Data listing: Begin
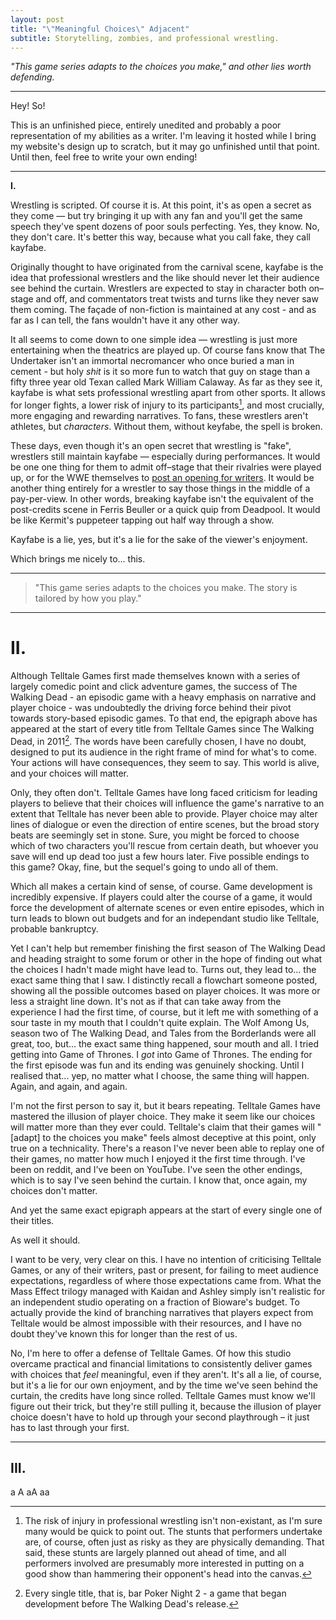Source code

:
 ```yaml
---
layout: post
title: "\"Meaningful Choices\" Adjacent"
subtitle: Storytelling, zombies, and professional wrestling.
---
```


_"This game series adapts to the choices you make," and other lies worth defending._

---

Hey! So!

This is an unfinished piece, entirely unedited and probably a poor representation of my abilities as a writer. I'm leaving it hosted while I bring my website's design up to scratch, but it may go unfinished until that point. Until then, feel free to write your own ending!

---

**I.**

Wrestling is scripted. Of course it is. At this point, it's as open a secret as they come — but try bringing it up with any fan and you'll get the same speech they've spent dozens of poor souls perfecting. Yes, they know. No, they don't care. It's better this way, because what you call fake, they call kayfabe.

Originally thought to have originated from the carnival scene, kayfabe is the idea that professional wrestlers and the like should never let their audience see behind the curtain. Wrestlers are expected to stay in character both on–stage and off, and commentators treat twists and turns like they never saw them coming. The façade of non-fiction is maintained at any cost - and as far as I can tell, the fans wouldn't have it any other way. 

It all seems to come down to one simple idea — wrestling is just more entertaining when the theatrics are played up. Of course fans know that The Undertaker isn't an immortal necromancer who once buried a man in cement - but holy _shit_ is it so more fun to watch that guy on stage than a fifty three year old Texan called Mark William Calaway. As far as they see it, kayfabe is what sets professional wrestling apart from other sports. It allows for longer fights, a lower risk of injury to its participants[^1], and most crucially, more engaging and rewarding narratives. To fans, these wrestlers aren't athletes, but *characters*. Without them, without keyfabe, the spell is broken. 

These days, even though it's an open secret that wrestling is "fake", wrestlers still maintain kayfabe — especially during performances. It would be one one thing for them to admit off–stage that their rivalries were played up, or for the WWE themselves to [post an opening for writers](https://wwecorp.wd5.myworkdayjobs.com/wwecorp/). It would be another thing entirely for a wrestler to say those things in the middle of a pay-per-view. In other words, breaking kayfabe isn't the equivalent of the post-credits scene in Ferris Beuller or a quick quip from Deadpool. It would be like Kermit's puppeteer tapping out half way through a show. 

Kayfabe is a lie, yes, but it's a lie for the sake of the viewer's enjoyment. 

Which brings me nicely to... this.

---

> "This game series adapts to the choices you make. The story is tailored by how you play."

---

# II.

Although Telltale Games first made themselves known with a series of largely comedic point and click adventure games, the success of The Walking Dead - an episodic game with a heavy emphasis on narrative and player choice - was undoubtedly the driving force behind their pivot towards story-based episodic games. To that end, the epigraph above has appeared at the start of every title from Telltale Games since The Walking Dead, in 2011[^2]. The words have been carefully chosen, I have no doubt, designed to put its audience in the right frame of mind for what's to come. Your actions will have consequences, they seem to say. This world is alive, and your choices will matter.

Only, they often don't. Telltale Games have long faced criticism for leading players to believe that their choices will influence the game's narrative to an extent that Telltale has never been able to provide. Player choice may alter lines of dialogue or even the direction of entire scenes, but the broad story beats are seemingly set in stone. Sure, you might be forced to choose which of two characters you'll rescue from certain death, but whoever you save will end up dead too just a few hours later. Five possible endings to this game? Okay, fine, but the sequel's going to undo all of them.

Which all makes a certain kind of sense, of course. Game development is incredibly expensive. If players could alter the course of a game, it would force the development of alternate scenes or even entire episodes, which in turn leads to blown out budgets and for an independant studio like Telltale, probable bankruptcy. 

Yet I can't help but remember finishing the first season of The Walking Dead and heading straight to some forum or other in the hope of finding out what the choices I hadn't made might have lead to. Turns out, they lead to... the exact same thing that I saw. I distinctly recall a flowchart someone posted, showing all the possible outcomes based on player choices. It was more or less a straight line down. It's not as if that can take away from the experience I had the first time, of course, but it left me with something of a sour taste in my mouth that I couldn't quite explain. The Wolf Among Us, season two of The Walking Dead, and Tales from the Borderlands were all great, too, but... the exact same thing happened, sour mouth and all. I tried getting into Game of Thrones. I *got* into Game of Thrones. The ending for the first episode was fun and its ending was genuinely shocking. Until I realised that... yep, no matter what I choose, the same thing will happen. Again, and again, and again.

I'm not the first person to say it, but it bears repeating. Telltale Games have mastered the illusion of player choice. They make it seem like our choices will matter more than they ever could. Telltale's claim that their games will "[adapt] to the choices you make" feels almost deceptive at this point, only true on a technicality. There's a reason I've never been able to replay one of their games, no matter how much I enjoyed it the first time through. I've been on reddit, and I've been on YouTube. I've seen the other endings, which is to say I've seen behind the curtain. I know that, once again, my choices don't matter. 

And yet the same exact epigraph appears at the start of every single one of their titles. 

As well it should. 

I want to be very, very clear on this. I have no intention of criticising Telltale Games, or any of their writers, past or present, for failing to meet audience expectations, regardless of where those expectations came from. What the Mass Effect trilogy managed with Kaidan and Ashley simply isn't realistic for an independent studio operating on a fraction of Bioware's budget. To actually provide the kind of branching narratives that players expect from Telltale would be almost impossible with their resources, and I have no doubt they've known this for longer than the rest of us.

No, I'm here to offer a defense of Telltale Games. Of how this studio overcame practical and financial limitations to consistently deliver games with choices that _feel_ meaningful, even if they aren't. It's all a lie, of course, but it's a lie for our own enjoyment, and by the time we've seen behind the curtain, the credits have long since rolled. Telltale Games must know we'll figure out their trick, but they're still pulling it, because the illusion of player choice doesn't have to hold up through your second playthrough – it just has to last through your first.

---

## III.
a A aA aa

[^1]: The risk of injury in professional wrestling isn't non-existant, as I'm sure many would be quick to point out. The stunts that performers undertake are, of course, often just as risky as they are physically demanding. That said, these stunts are largely planned out ahead of time, and all performers involved are presumably more interested in putting on a good show than hammering their opponent's head into the canvas. 

[^2]: Every single title, that is, bar Poker Night 2 - a game that began development before The Walking Dead's release.
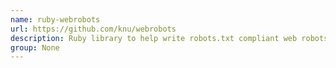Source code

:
 ```yaml
---
name: ruby-webrobots
url: https://github.com/knu/webrobots
description: Ruby library to help write robots.txt compliant web robots. URL : https://github.com/knu/webrobots Groups : None
group: None
---
```

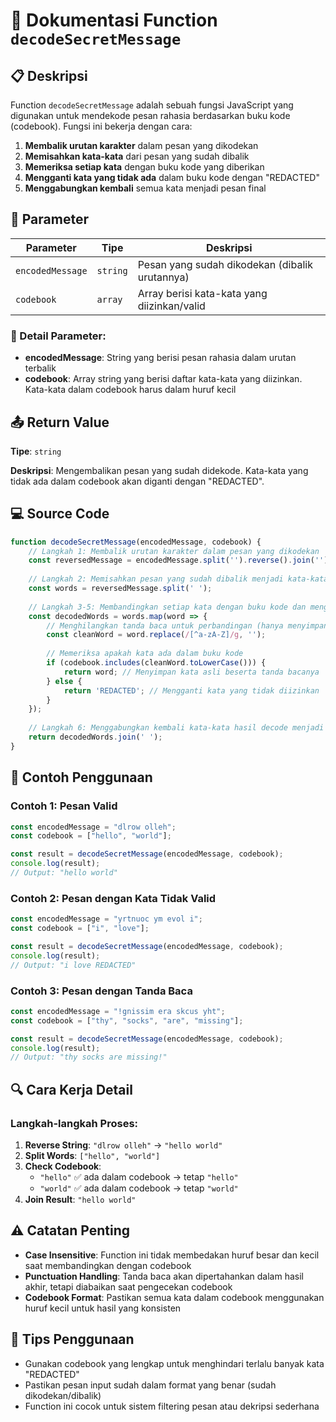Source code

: # 🔐 Dokumentasi Function `decodeSecretMessage`

## 📋 Deskripsi

Function `decodeSecretMessage` adalah sebuah fungsi JavaScript yang digunakan untuk mendekode pesan rahasia berdasarkan buku kode (codebook). Fungsi ini bekerja dengan cara:

1. **Membalik urutan karakter** dalam pesan yang dikodekan
2. **Memisahkan kata-kata** dari pesan yang sudah dibalik
3. **Memeriksa setiap kata** dengan buku kode yang diberikan
4. **Mengganti kata yang tidak ada** dalam buku kode dengan "REDACTED"
5. **Menggabungkan kembali** semua kata menjadi pesan final

## 🔧 Parameter

| Parameter | Tipe | Deskripsi |
|-----------|------|-----------|
| `encodedMessage` | `string` | Pesan yang sudah dikodekan (dibalik urutannya) |
| `codebook` | `array` | Array berisi kata-kata yang diizinkan/valid |

### 📝 Detail Parameter:

- **encodedMessage**: String yang berisi pesan rahasia dalam urutan terbalik
- **codebook**: Array string yang berisi daftar kata-kata yang diizinkan. Kata-kata dalam codebook harus dalam huruf kecil

## 📤 Return Value

**Tipe**: `string`

**Deskripsi**: Mengembalikan pesan yang sudah didekode. Kata-kata yang tidak ada dalam codebook akan diganti dengan "REDACTED".

## 💻 Source Code

```javascript
function decodeSecretMessage(encodedMessage, codebook) {
    // Langkah 1: Membalik urutan karakter dalam pesan yang dikodekan
    const reversedMessage = encodedMessage.split('').reverse().join('');
    
    // Langkah 2: Memisahkan pesan yang sudah dibalik menjadi kata-kata
    const words = reversedMessage.split(' ');
    
    // Langkah 3-5: Membandingkan setiap kata dengan buku kode dan mengganti jika diperlukan
    const decodedWords = words.map(word => {
        // Menghilangkan tanda baca untuk perbandingan (hanya menyimpan huruf)
        const cleanWord = word.replace(/[^a-zA-Z]/g, '');
        
        // Memeriksa apakah kata ada dalam buku kode
        if (codebook.includes(cleanWord.toLowerCase())) {
            return word; // Menyimpan kata asli beserta tanda bacanya
        } else {
            return 'REDACTED'; // Mengganti kata yang tidak diizinkan
        }
    });
    
    // Langkah 6: Menggabungkan kembali kata-kata hasil decode menjadi string
    return decodedWords.join(' ');
}
```

## 🎯 Contoh Penggunaan

### Contoh 1: Pesan Valid
```javascript
const encodedMessage = "dlrow olleh";
const codebook = ["hello", "world"];

const result = decodeSecretMessage(encodedMessage, codebook);
console.log(result);
// Output: "hello world"
```

### Contoh 2: Pesan dengan Kata Tidak Valid
```javascript
const encodedMessage = "yrtnuoc ym evol i";
const codebook = ["i", "love"];

const result = decodeSecretMessage(encodedMessage, codebook);
console.log(result);
// Output: "i love REDACTED"
```

### Contoh 3: Pesan dengan Tanda Baca
```javascript
const encodedMessage = "!gnissim era skcus yht";
const codebook = ["thy", "socks", "are", "missing"];

const result = decodeSecretMessage(encodedMessage, codebook);
console.log(result);
// Output: "thy socks are missing!"
```

## 🔍 Cara Kerja Detail

### Langkah-langkah Proses:

1. **Reverse String**: `"dlrow olleh"` → `"hello world"`
2. **Split Words**: `["hello", "world"]`
3. **Check Codebook**: 
   - `"hello"` ✅ ada dalam codebook → tetap `"hello"`
   - `"world"` ✅ ada dalam codebook → tetap `"world"`
4. **Join Result**: `"hello world"`

## ⚠️ Catatan Penting

- **Case Insensitive**: Function ini tidak membedakan huruf besar dan kecil saat membandingkan dengan codebook
- **Punctuation Handling**: Tanda baca akan dipertahankan dalam hasil akhir, tetapi diabaikan saat pengecekan codebook
- **Codebook Format**: Pastikan semua kata dalam codebook menggunakan huruf kecil untuk hasil yang konsisten

## 🚀 Tips Penggunaan

- Gunakan codebook yang lengkap untuk menghindari terlalu banyak kata "REDACTED"
- Pastikan pesan input sudah dalam format yang benar (sudah dikodekan/dibalik)
- Function ini cocok untuk sistem filtering pesan atau dekripsi sederhana

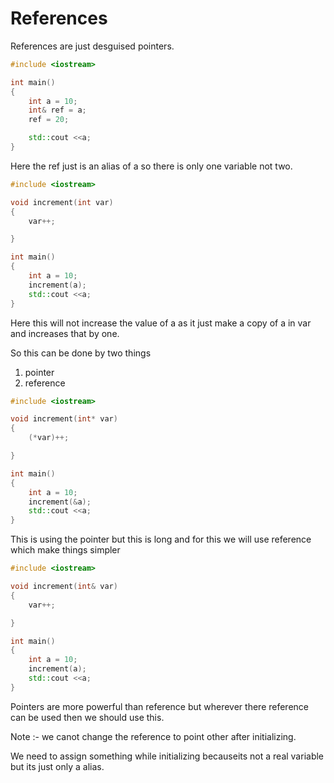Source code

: # References

References are just desguised pointers.

```c++
#include <iostream>

int main()
{
    int a = 10;
    int& ref = a;
    ref = 20;

    std::cout <<a;
}
```

Here the ref just is an alias of a so there is only one variable not two.

```c++
#include <iostream>

void increment(int var)
{
    var++;

}

int main()
{
    int a = 10;
    increment(a);
    std::cout <<a;
}
```

Here this will not increase the value of a as it just make a copy of a in var and increases that by one.

So this can be done by two things

1. pointer
2. reference

```c++
#include <iostream>

void increment(int* var)
{
    (*var)++;

}

int main()
{
    int a = 10;
    increment(&a);
    std::cout <<a;
}
```

This is using the pointer but this is long and for this we will use reference which make things simpler

```c++
#include <iostream>

void increment(int& var)
{
    var++;

}

int main()
{
    int a = 10;
    increment(a);
    std::cout <<a;
}
```

Pointers are more powerful than reference but wherever there reference can be used then we should use this.

Note :- we canot change the reference to point other after initializing.

We need to assign something while initializing becauseits not a real variable but its just only a alias.
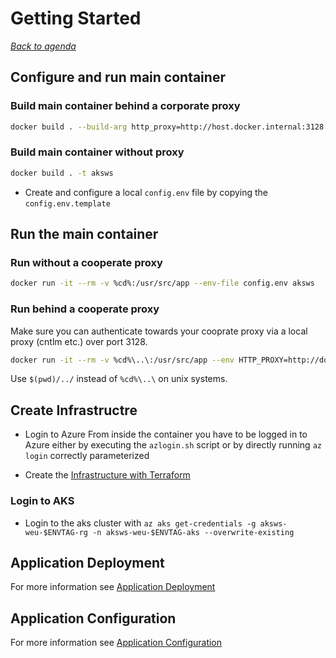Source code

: # Getting Started

[_Back to agenda_](../README.md)

## Configure and run main container

### Build main container behind a corporate proxy

```bash
docker build . --build-arg http_proxy=http://host.docker.internal:3128 --build-arg https_proxy=http://host.docker.internal:3128 -t aksws
```

### Build main container without proxy

```bash
docker build . -t aksws
```

- Create and configure a local `config.env` file by copying the `config.env.template`

## Run the main container

### Run without a cooperate proxy

```bash
docker run -it --rm -v %cd%:/usr/src/app --env-file config.env aksws
```

### Run behind a cooperate proxy

Make sure you can authenticate towards your cooprate proxy via a local proxy (cntlm etc.) over port 3128.

```bash
docker run -it --rm -v %cd%\..\:/usr/src/app --env HTTP_PROXY=http://docker.for.win.localhost:3128 --env HTTPS_PROXY=http://docker.for.win.localhost:3128 --env-file ./config.env aksws
```

Use `$(pwd)/../` instead of `%cd%\..\` on unix systems.

## Create Infrastructre

- Login to Azure
  From inside the container you have to be logged in to Azure either by executing the `azlogin.sh` script or by directly running `az login` correctly parameterized

- Create the [Infrastructure with Terraform](../04-infrastructure-deployment/README.md)

### Login to AKS

- Login to the aks cluster with `az aks get-credentials -g aksws-weu-$ENVTAG-rg -n aksws-weu-$ENVTAG-aks --overwrite-existing`

## Application Deployment

For more information see [Application Deployment](../05-application-deployment/README.md)

## Application Configuration

For more information see [Application Configuration](../10-application-configuration/README.md)
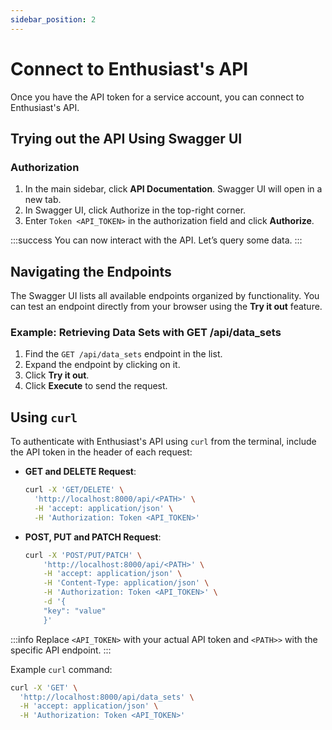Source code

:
 ```yaml
---
sidebar_position: 2
---
```


# Connect to Enthusiast's API

Once you have the API token for a service account, you can connect to Enthusiast's API.

## Trying out the API Using Swagger UI

### Authorization

1. In the main sidebar, click **API Documentation**. Swagger UI will open in a new tab.
2. In Swagger UI, click Authorize in the top-right corner.
3. Enter `Token <API_TOKEN>` in the authorization field and click **Authorize**.

:::success
You can now interact with the API. Let’s query some data.
:::

## Navigating the Endpoints

The Swagger UI lists all available endpoints organized by functionality. You can test an endpoint directly from your browser using the **Try it out** feature.

### Example: Retrieving Data Sets with GET /api/data_sets

1. Find the `GET /api/data_sets` endpoint in the list.
2. Expand the endpoint by clicking on it.
3. Click **Try it out**.
4. Click **Execute** to send the request.

## Using `curl`

To authenticate with Enthusiast's API using `curl` from the terminal, include the API token in the header of each request:

- **GET and DELETE Request**:
  ```bash
  curl -X 'GET/DELETE' \
    'http://localhost:8000/api/<PATH>' \
    -H 'accept: application/json' \
    -H 'Authorization: Token <API_TOKEN>'
    ```
  
- **POST, PUT and PATCH Request**:
    ```bash
    curl -X 'POST/PUT/PATCH' \
        'http://localhost:8000/api/<PATH>' \
        -H 'accept: application/json' \
        -H 'Content-Type: application/json' \
        -H 'Authorization: Token <API_TOKEN>' \
        -d '{
        "key": "value"
        }'
    ```

:::info
Replace `<API_TOKEN>` with your actual API token and `<PATH>>` with the specific API endpoint.
:::

Example `curl` command:

```bash
curl -X 'GET' \
  'http://localhost:8000/api/data_sets' \
  -H 'accept: application/json' \
  -H 'Authorization: Token <API_TOKEN>'
```
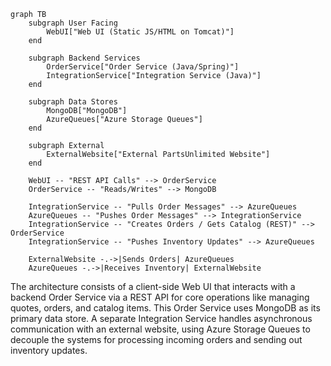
 ```mermaid
graph TB
    subgraph User Facing
        WebUI["Web UI (Static JS/HTML on Tomcat)"]
    end

    subgraph Backend Services
        OrderService["Order Service (Java/Spring)"]
        IntegrationService["Integration Service (Java)"]
    end

    subgraph Data Stores
        MongoDB["MongoDB"]
        AzureQueues["Azure Storage Queues"]
    end
    
    subgraph External
        ExternalWebsite["External PartsUnlimited Website"]
    end

    WebUI -- "REST API Calls" --> OrderService
    OrderService -- "Reads/Writes" --> MongoDB
    
    IntegrationService -- "Pulls Order Messages" --> AzureQueues
    AzureQueues -- "Pushes Order Messages" --> IntegrationService
    IntegrationService -- "Creates Orders / Gets Catalog (REST)" --> OrderService
    IntegrationService -- "Pushes Inventory Updates" --> AzureQueues

    ExternalWebsite -.->|Sends Orders| AzureQueues
    AzureQueues -.->|Receives Inventory| ExternalWebsite
```

The architecture consists of a client-side Web UI that interacts with a backend Order Service via a REST API for core operations like managing quotes, orders, and catalog items. This Order Service uses MongoDB as its primary data store. A separate Integration Service handles asynchronous communication with an external website, using Azure Storage Queues to decouple the systems for processing incoming orders and sending out inventory updates.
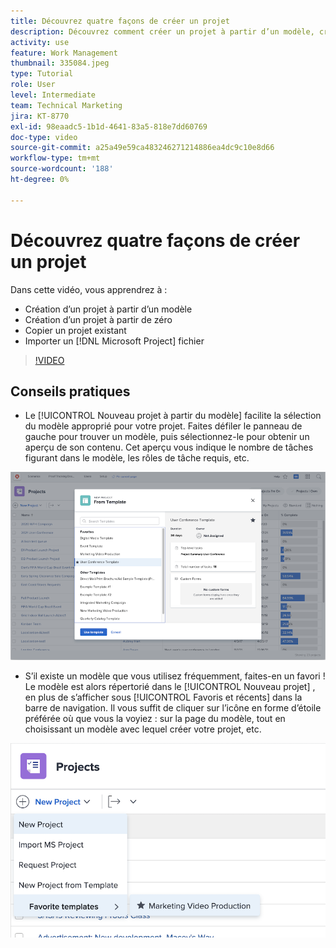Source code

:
 ```yaml
---
title: Découvrez quatre façons de créer un projet
description: Découvrez comment créer un projet à partir d’un modèle, créer un projet à partir de zéro, copier un projet existant ou importer un [!DNL Microsoft Project] fichier .
activity: use
feature: Work Management
thumbnail: 335084.jpeg
type: Tutorial
role: User
level: Intermediate
team: Technical Marketing
jira: KT-8770
exl-id: 98eaadc5-1b1d-4641-83a5-818e7dd60769
doc-type: video
source-git-commit: a25a49e59ca483246271214886ea4dc9c10e8d66
workflow-type: tm+mt
source-wordcount: '188'
ht-degree: 0%

---
```


# Découvrez quatre façons de créer un projet

Dans cette vidéo, vous apprendrez à :

* Création d’un projet à partir d’un modèle
* Création d’un projet à partir de zéro
* Copier un projet existant
* Importer un [!DNL Microsoft Project] fichier

>[!VIDEO](https://video.tv.adobe.com/v/335084/?quality=12&learn=on)

## Conseils pratiques

* Le [!UICONTROL Nouveau projet à partir du modèle] facilite la sélection du modèle approprié pour votre projet. Faites défiler le panneau de gauche pour trouver un modèle, puis sélectionnez-le pour obtenir un aperçu de son contenu. Cet aperçu vous indique le nombre de tâches figurant dans le modèle, les rôles de tâche requis, etc.

![[!UICONTROL Nouveau projet à partir du modèle] window](assets/planner-fund-new-project-from-template-window.png)

* S’il existe un modèle que vous utilisez fréquemment, faites-en un favori ! Le modèle est alors répertorié dans le [!UICONTROL Nouveau projet] , en plus de s’afficher sous [!UICONTROL Favoris et récents] dans la barre de navigation. Il vous suffit de cliquer sur l’icône en forme d’étoile préférée où que vous la voyiez : sur la page du modèle, tout en choisissant un modèle avec lequel créer votre projet, etc.

![[!UICONTROL Modèles favoris] Liste sous [!UICONTROL Nouveau projet] button](assets/planner-fund-template-favorites.png)

<!---
learn more:
create a project using a template
create a project
copy a project
import a project from Microsoft Project
--->
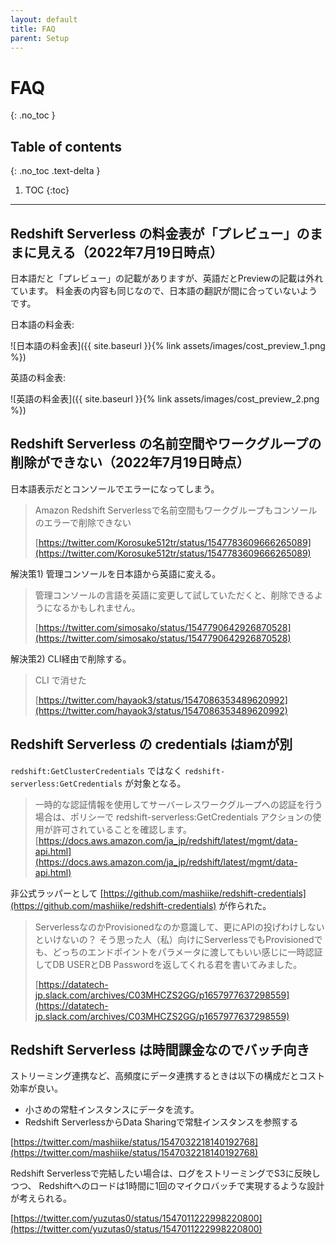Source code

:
 ```yaml
---
layout: default
title: FAQ
parent: Setup
---
```


# FAQ
{: .no_toc }

## Table of contents
{: .no_toc .text-delta }

1. TOC
{:toc}

---

## Redshift Serverless の料金表が「プレビュー」のままに見える（2022年7月19日時点）

日本語だと「プレビュー」の記載がありますが、英語だとPreviewの記載は外れています。
料金表の内容も同じなので、日本語の翻訳が間に合っていないようです。


日本語の料金表:

![日本語の料金表]({{ site.baseurl }}{% link assets/images/cost_preview_1.png %})

英語の料金表:

![英語の料金表]({{ site.baseurl }}{% link assets/images/cost_preview_2.png %})


## Redshift Serverless の名前空間やワークグループの削除ができない（2022年7月19日時点）

日本語表示だとコンソールでエラーになってしまう。

> Amazon Redshift Serverlessで名前空間もワークグループもコンソールのエラーで削除できない
> 
> [https://twitter.com/Korosuke512tr/status/1547783609666265089](https://twitter.com/Korosuke512tr/status/1547783609666265089)

解決策1) 管理コンソールを日本語から英語に変える。

> 管理コンソールの言語を英語に変更して試していただくと、削除できるようになるかもしれません。
> 
> [https://twitter.com/simosako/status/1547790642926870528](https://twitter.com/simosako/status/1547790642926870528)

解決策2) CLI経由で削除する。

> CLI で消せた
> 
> [https://twitter.com/hayaok3/status/1547086353489620992](https://twitter.com/hayaok3/status/1547086353489620992)

## Redshift Serverless の credentials はiamが別

`redshift:GetClusterCredentials` ではなく `redshift-serverless:GetCredentials` が対象となる。

> 一時的な認証情報を使用してサーバーレスワークグループへの認証を行う場合は、ポリシーで redshift-serverless:GetCredentials アクションの使用が許可されていることを確認します。
> [https://docs.aws.amazon.com/ja_jp/redshift/latest/mgmt/data-api.html](https://docs.aws.amazon.com/ja_jp/redshift/latest/mgmt/data-api.html)


非公式ラッパーとして [https://github.com/mashiike/redshift-credentials](https://github.com/mashiike/redshift-credentials) が作られた。

> ServerlessなのかProvisionedなのか意識して、更にAPIの投げわけしないといけないの？
> そう思った人（私）向けにServerlessでもProvisionedでも、どっちのエンドポイントをパラメータに渡してもいい感じに一時認証してDB USERとDB Passwordを返してくれる君を書いてみました。
> 
> [https://datatech-jp.slack.com/archives/C03MHCZS2GG/p1657977637298559](https://datatech-jp.slack.com/archives/C03MHCZS2GG/p1657977637298559)


## Redshift Serverless は時間課金なのでバッチ向き

ストリーミング連携など、高頻度にデータ連携するときは以下の構成だとコスト効率が良い。

- 小さめの常駐インスタンスにデータを流す。
- Redshift ServerlessからData Sharingで常駐インスタンスを参照する

[https://twitter.com/mashiike/status/1547032218140192768](https://twitter.com/mashiike/status/1547032218140192768)

Redshift Serverlessで完結したい場合は、ログをストリーミングでS3に反映しつつ、
Redshiftへのロードは1時間に1回のマイクロバッチで実現するような設計が考えられる。

[https://twitter.com/yuzutas0/status/1547011222998220800](https://twitter.com/yuzutas0/status/1547011222998220800)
Data listing: End
Task statement: Among the records above, find each line containing the string "variable" and copy it.

Output below:
Here the ref just is an alias of a so there is only one variable not two.
We need to assign something while initializing becauseits not a real variable but its just only a alias.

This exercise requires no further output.